> _YOUR TASK_
Repeat exactly the lines below that lie between the line with "datos XML complejos." and the line with "secciones de documentos.", counting both of those lines as part of the answer.

=== Section Start ===

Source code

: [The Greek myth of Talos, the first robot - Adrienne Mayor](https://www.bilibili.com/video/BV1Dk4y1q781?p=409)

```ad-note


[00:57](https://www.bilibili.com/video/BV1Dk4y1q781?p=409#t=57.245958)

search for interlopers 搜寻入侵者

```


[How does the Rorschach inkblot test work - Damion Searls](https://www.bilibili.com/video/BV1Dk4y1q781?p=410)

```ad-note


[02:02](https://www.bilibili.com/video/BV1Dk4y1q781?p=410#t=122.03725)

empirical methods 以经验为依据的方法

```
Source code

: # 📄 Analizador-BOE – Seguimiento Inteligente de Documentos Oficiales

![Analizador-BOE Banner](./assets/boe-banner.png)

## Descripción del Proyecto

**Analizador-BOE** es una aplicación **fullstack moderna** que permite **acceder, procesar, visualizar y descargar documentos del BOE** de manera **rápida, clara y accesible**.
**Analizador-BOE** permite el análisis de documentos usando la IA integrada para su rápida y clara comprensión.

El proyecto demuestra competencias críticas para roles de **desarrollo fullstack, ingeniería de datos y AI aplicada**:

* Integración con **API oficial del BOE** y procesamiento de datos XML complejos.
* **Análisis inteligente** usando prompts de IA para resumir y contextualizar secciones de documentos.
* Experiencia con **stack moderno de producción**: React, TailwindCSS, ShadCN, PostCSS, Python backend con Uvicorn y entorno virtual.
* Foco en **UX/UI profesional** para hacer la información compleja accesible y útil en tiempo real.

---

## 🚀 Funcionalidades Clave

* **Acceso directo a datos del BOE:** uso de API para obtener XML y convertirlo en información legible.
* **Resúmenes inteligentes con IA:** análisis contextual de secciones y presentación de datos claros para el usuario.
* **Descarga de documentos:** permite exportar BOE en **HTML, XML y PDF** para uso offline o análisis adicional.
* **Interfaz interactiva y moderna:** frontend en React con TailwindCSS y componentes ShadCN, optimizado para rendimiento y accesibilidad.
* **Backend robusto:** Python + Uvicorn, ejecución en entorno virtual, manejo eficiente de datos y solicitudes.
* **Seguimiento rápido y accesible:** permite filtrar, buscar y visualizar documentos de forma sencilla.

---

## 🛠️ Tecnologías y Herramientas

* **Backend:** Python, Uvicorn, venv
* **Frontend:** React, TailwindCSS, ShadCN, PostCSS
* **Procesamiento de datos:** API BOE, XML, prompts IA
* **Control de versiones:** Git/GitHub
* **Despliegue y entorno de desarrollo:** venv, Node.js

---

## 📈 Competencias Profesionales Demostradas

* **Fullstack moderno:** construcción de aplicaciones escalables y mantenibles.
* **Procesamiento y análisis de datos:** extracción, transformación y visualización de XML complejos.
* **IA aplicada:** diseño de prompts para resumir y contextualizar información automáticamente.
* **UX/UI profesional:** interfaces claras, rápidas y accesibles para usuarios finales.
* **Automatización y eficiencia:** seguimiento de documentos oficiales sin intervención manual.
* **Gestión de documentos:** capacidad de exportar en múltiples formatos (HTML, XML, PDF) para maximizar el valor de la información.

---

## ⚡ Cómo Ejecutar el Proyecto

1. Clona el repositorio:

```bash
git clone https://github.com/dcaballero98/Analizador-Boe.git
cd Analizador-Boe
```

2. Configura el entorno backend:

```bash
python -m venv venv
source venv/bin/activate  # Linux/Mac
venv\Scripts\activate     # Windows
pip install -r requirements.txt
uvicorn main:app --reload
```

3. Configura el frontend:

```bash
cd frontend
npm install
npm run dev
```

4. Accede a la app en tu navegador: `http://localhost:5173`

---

=== Section End ===

> _YOUR SOLUTION_
* Integración con **API oficial del BOE** y procesamiento de datos XML complejos.
* **Análisis inteligente** usando prompts de IA para resumir y contextualizar secciones de documentos.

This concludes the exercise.